Their despondent manager, Joe Montemurro, was left to reflect on PSG’s physical advantage. “They are a powerful team with powerful players, the opportunity to play two or three important games prepared them a little bit better that’s the reality, but I make no excuses for that.”

Montemurro’s side had played some practice matches during August in preparation for this condensed tournament, finishing each of them with a penalty shootout regardless of the result to prepare them for all eventualities. But PSG needed only 90 minutes to overpower their undercooked opponents.

The Coupe de France Féminine played out to its conclusion earlier in the month, with PSG eventually losing a gruelling final to Lyon on penalties. They played their semi-final against Bordeaux on 2 August and the final against Lyon on 9 August.

For Arsenal, this strange situation where the beginning of their campaign is actually the end of the previous one means that their season begins on a sour note with a stinging elimination. Having finished third on points-per-game in the WSL last season, they did not requalify for the Champions League through their league position. Arsenal needed to win the tournament in northern Spain to reappear in the 2020-21 competition.

Save for a 30-minute period in the first half between PSG’s brilliant 14th minute opener from Marie Antoinette Katoto and the half-time interval, Arsenal were distinctly second best in this contest. The difference in match sharpness between the teams was obvious, however Montemurro’s decision to leave star midfielder Jordan Nobbs on the bench raised some eyebrows.

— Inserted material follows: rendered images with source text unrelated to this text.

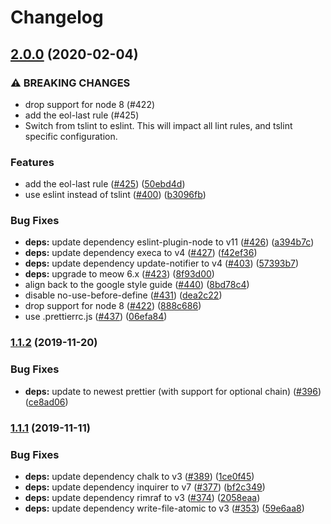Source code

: # Changelog

## [2.0.0](https://www.github.com/google/gts/compare/v1.1.2...v2.0.0) (2020-02-04)


### ⚠ BREAKING CHANGES

* drop support for node 8 (#422)
* add the eol-last rule (#425)
* Switch from tslint to eslint. This will impact all lint rules, and tslint specific configuration.

### Features

* add the eol-last rule ([#425](https://www.github.com/google/gts/issues/425)) ([50ebd4d](https://www.github.com/google/gts/commit/50ebd4dbaf063615f4c025f567ca28076a734223))
* use eslint instead of tslint ([#400](https://www.github.com/google/gts/issues/400)) ([b3096fb](https://www.github.com/google/gts/commit/b3096fbd5076d302d93c2307bf627e12c423e726))


### Bug Fixes

* **deps:** update dependency eslint-plugin-node to v11 ([#426](https://www.github.com/google/gts/issues/426)) ([a394b7c](https://www.github.com/google/gts/commit/a394b7c1f80437f25017ca5c500b968ebb789ece))
* **deps:** update dependency execa to v4 ([#427](https://www.github.com/google/gts/issues/427)) ([f42ef36](https://www.github.com/google/gts/commit/f42ef36709251553342e655e287e889df72ee3e3))
* **deps:** update dependency update-notifier to v4 ([#403](https://www.github.com/google/gts/issues/403)) ([57393b7](https://www.github.com/google/gts/commit/57393b74c6cf299e8ae09311f0382226b8baa3e3))
* **deps:** upgrade to meow 6.x ([#423](https://www.github.com/google/gts/issues/423)) ([8f93d00](https://www.github.com/google/gts/commit/8f93d0049337a832d9a22b6ae4e86fd41140ec56))
* align back to the google style guide ([#440](https://www.github.com/google/gts/issues/440)) ([8bd78c4](https://www.github.com/google/gts/commit/8bd78c4c78526a72400f618a95a987d2a7c1a8db))
* disable no-use-before-define ([#431](https://www.github.com/google/gts/issues/431)) ([dea2c22](https://www.github.com/google/gts/commit/dea2c223d1d3a60a1786aa820eebb93be27016a7))
* drop support for node 8 ([#422](https://www.github.com/google/gts/issues/422)) ([888c686](https://www.github.com/google/gts/commit/888c68692079065f38ce66ec84472f1f3311a050))
* use .prettierrc.js ([#437](https://www.github.com/google/gts/issues/437)) ([06efa84](https://www.github.com/google/gts/commit/06efa8444cdf1064b64f3e8d61ebd04f45d90b4c))

### [1.1.2](https://www.github.com/google/gts/compare/v1.1.1...v1.1.2) (2019-11-20)


### Bug Fixes

* **deps:** update to newest prettier (with support for optional chain) ([#396](https://www.github.com/google/gts/issues/396)) ([ce8ad06](https://www.github.com/google/gts/commit/ce8ad06c8489c44a9e2ed5292382637b3ebb7601))

### [1.1.1](https://www.github.com/google/gts/compare/v1.1.0...v1.1.1) (2019-11-11)


### Bug Fixes

* **deps:** update dependency chalk to v3 ([#389](https://www.github.com/google/gts/issues/389)) ([1ce0f45](https://www.github.com/google/gts/commit/1ce0f450677e143a27efc39def617d13c66503e8))
* **deps:** update dependency inquirer to v7 ([#377](https://www.github.com/google/gts/issues/377)) ([bf2c349](https://www.github.com/google/gts/commit/bf2c349b2208ac63e551542599ac9cd27b461338))
* **deps:** update dependency rimraf to v3 ([#374](https://www.github.com/google/gts/issues/374)) ([2058eaa](https://www.github.com/google/gts/commit/2058eaa682f4baae978b469fd708d1f866e7da74))
* **deps:** update dependency write-file-atomic to v3 ([#353](https://www.github.com/google/gts/issues/353)) ([59e6aa8](https://www.github.com/google/gts/commit/59e6aa8580a2f8e9457d2d2b6fa9e18e86347592))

“It was a tactical decision,” Montemurro said. “We decided to play with two out-and-out wingers, we felt that the area where we could exploit them was through their full-backs and Jordan is more of an internal No 10 type.” The defeat left Arsenal’s record in big games open to question – they have lost twice to Chelsea, once to Manchester City and now to PSG in 2020.

The Arsenal coach saw the upside of finally having near enough a full squad available to him after a pair of injury-plagued seasons, “I was ecstatic to have a full squad available tonight – I don’t think that’s happened since I have been here,” he said. However, Montemurro drew criticism for not introducing the energy and purpose of Nobbs and Australian forward Caitlin Foord earlier than the 76th minute when Arsenal legs were visibly tiring.

“In hindsight it was a good opportunity to go for it more but then you get exposed in doing so,” he said. All of which is to say that this is a very unsatisfactory way for Arsenal to begin their season as they are left to lick their wounds. Objectively speaking there is not much to choose between the two teams in terms of quality but on the night Paris Saint-Germain were very worthy winners.

The Arsenal squad flew into San Sebastián on Thursday full of hope for an extended stay; but the adventure finished before it had a chance to get started. Now Montemurro and his players must fight off the spectre of anticlimax as they prepare for the start of their WSL season against Reading on 6 September.

The WSL has an extra place in the Champions League starting from 2021-22, meaning third place will be sufficient to qualify for next season’s competition. Arsenal and Montemurro will want to aim higher and re-establish themselves as England’s premier force. In this surreal campaign where the lines between “this” season and “last” season are blurred, the Gunners need to refocus and shake off this brutal PSG uppercut.